INFORMATION Start Marker
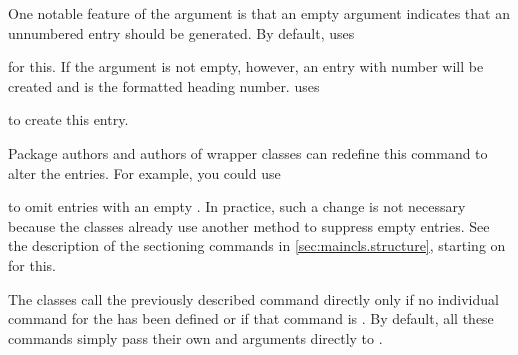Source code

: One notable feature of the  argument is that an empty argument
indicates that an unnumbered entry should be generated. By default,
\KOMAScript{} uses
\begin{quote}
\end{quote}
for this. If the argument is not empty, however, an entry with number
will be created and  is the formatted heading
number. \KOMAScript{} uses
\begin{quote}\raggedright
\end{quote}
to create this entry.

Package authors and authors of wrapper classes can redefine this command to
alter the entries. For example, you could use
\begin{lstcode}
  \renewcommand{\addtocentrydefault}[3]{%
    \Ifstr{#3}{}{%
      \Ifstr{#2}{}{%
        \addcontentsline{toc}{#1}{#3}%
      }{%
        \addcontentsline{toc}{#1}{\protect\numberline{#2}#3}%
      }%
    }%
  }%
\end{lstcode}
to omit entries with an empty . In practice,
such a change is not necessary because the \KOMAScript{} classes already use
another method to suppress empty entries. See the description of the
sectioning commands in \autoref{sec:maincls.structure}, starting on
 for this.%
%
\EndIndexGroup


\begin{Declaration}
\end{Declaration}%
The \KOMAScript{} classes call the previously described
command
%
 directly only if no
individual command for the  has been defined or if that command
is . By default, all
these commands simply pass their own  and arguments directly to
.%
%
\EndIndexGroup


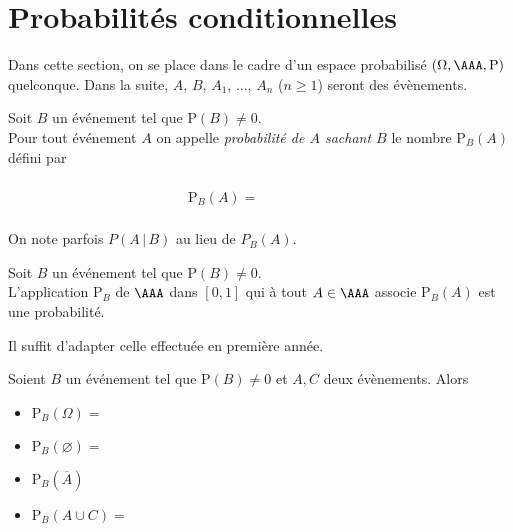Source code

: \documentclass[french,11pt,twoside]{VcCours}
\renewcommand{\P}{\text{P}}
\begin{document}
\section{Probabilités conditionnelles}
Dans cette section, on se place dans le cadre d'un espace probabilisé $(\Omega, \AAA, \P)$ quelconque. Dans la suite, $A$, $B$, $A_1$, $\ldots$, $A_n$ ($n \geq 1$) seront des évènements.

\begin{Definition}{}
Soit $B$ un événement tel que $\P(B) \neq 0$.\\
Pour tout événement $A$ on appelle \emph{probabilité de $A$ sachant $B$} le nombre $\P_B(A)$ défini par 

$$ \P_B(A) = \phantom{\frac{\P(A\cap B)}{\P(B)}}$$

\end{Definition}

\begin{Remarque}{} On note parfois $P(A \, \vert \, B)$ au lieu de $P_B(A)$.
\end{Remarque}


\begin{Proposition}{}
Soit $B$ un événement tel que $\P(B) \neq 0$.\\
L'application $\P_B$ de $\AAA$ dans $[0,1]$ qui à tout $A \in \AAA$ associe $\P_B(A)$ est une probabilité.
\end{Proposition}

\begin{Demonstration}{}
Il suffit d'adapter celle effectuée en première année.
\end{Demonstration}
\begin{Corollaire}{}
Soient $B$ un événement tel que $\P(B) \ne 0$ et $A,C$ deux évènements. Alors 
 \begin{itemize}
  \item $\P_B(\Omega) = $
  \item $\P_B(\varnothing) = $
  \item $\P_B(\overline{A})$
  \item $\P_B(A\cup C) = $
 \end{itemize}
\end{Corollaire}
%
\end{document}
INFORMATION End Marker
Out of the entries, pull every line that mentions "Demonstration".

SOLUTION BELOW:
\begin{Demonstration}{}
\end{Demonstration}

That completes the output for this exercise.